#### PROBLEM STATEMENT
Among the entries below, count the lines holding the string "Call". Respond with the number alone.

#### ENTRIES SHOWN
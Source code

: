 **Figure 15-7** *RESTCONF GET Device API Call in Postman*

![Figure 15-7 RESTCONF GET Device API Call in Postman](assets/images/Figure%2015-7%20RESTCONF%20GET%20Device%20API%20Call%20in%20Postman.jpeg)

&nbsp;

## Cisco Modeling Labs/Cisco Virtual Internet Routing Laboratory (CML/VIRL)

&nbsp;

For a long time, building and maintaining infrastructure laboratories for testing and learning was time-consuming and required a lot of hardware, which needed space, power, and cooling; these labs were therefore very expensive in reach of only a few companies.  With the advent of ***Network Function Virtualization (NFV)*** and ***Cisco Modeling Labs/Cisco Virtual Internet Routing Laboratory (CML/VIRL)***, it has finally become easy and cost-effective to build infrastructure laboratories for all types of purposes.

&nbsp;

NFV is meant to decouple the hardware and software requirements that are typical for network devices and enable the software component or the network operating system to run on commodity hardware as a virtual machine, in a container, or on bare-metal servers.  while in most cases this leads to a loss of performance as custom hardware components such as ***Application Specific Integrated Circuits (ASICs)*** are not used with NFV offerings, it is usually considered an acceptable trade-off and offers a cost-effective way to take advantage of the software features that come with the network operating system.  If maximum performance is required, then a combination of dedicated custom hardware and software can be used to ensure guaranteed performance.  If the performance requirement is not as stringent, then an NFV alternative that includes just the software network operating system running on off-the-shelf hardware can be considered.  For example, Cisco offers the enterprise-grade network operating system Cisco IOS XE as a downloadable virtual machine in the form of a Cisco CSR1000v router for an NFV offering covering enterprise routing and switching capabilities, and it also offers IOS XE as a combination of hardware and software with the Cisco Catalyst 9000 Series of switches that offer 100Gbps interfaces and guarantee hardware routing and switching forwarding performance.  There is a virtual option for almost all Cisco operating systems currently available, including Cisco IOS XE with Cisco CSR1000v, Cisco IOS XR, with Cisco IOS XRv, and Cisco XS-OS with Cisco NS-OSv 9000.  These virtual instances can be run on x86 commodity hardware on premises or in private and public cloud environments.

#### ANSWER FOR THIS EXERCISE
2